■ **WORK ORDER**: Return all lines of the records that contain the word "from".

■ **Stored dataset items**:
____________________

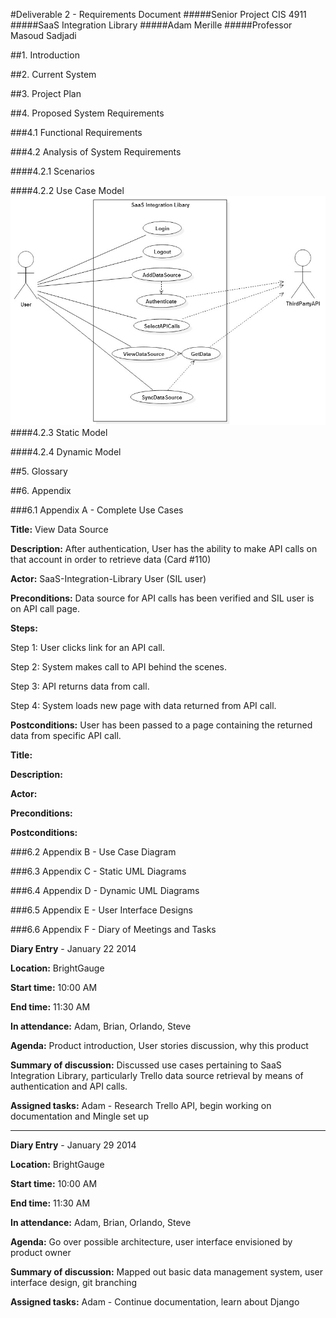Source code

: #Deliverable 2 - Requirements Document
#####Senior Project CIS 4911
#####SaaS Integration Library
#####Adam Merille
#####Professor Masoud Sadjadi

##1. Introduction

##2. Current System

##3. Project Plan

##4. Proposed System Requirements

###4.1 Functional Requirements

###4.2 Analysis of System Requirements

####4.2.1 Scenarios

####4.2.2 Use Case Model
![Image of Use Case Diagram](images/UseCaseDiagram.jpg?raw=true)
####4.2.3 Static Model

####4.2.4 Dynamic Model
	
##5. Glossary

##6. Appendix

###6.1 Appendix A - Complete Use Cases	

**Title:** View Data Source

**Description:** After authentication, User has the ability to make API calls on that account in order to retrieve data (Card #110)

**Actor:** SaaS-Integration-Library User (SIL user)

**Preconditions:** Data source for API calls has been verified and SIL user is on API call page.

**Steps:** 

Step 1: User clicks link for an API call.

Step 2: System makes call to API behind the scenes.

Step 3: API returns data from call.

Step 4: System loads new page with data returned from API call.

**Postconditions:** User has been passed to a page containing the returned data from specific API call.


**Title:**

**Description:** 

**Actor:**

**Preconditions:**

**Postconditions:**


###6.2 Appendix B - Use Case Diagram

###6.3 Appendix C - Static UML Diagrams

###6.4 Appendix D - Dynamic UML Diagrams

###6.5 Appendix E - User Interface Designs

###6.6 Appendix F - Diary of Meetings and Tasks
	
**Diary Entry** - January 22 2014

**Location:** BrightGauge

**Start time:** 10:00 AM

**End time:** 11:30 AM

**In attendance:** Adam, Brian, Orlando, Steve

**Agenda:** Product introduction, User stories discussion, why this product

**Summary of discussion:** Discussed use cases pertaining to SaaS Integration Library, particularly Trello data source retrieval by means of authentication and API calls.

**Assigned tasks:** Adam - Research Trello API, begin working on documentation and Mingle set up
____


**Diary Entry** - January 29 2014

**Location:** BrightGauge

**Start time:** 10:00 AM

**End time:** 11:30 AM

**In attendance:** Adam, Brian, Orlando, Steve

**Agenda:** Go over possible architecture, user interface envisioned by product owner

**Summary of discussion:** Mapped out basic data management system, user interface design, git branching

**Assigned tasks:** Adam - Continue documentation, learn about Django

____________________

■ **THE ANSWER**:
Step 3: API returns data from call.
Step 4: System loads new page with data returned from API call.
**Postconditions:** User has been passed to a page containing the returned data from specific API call.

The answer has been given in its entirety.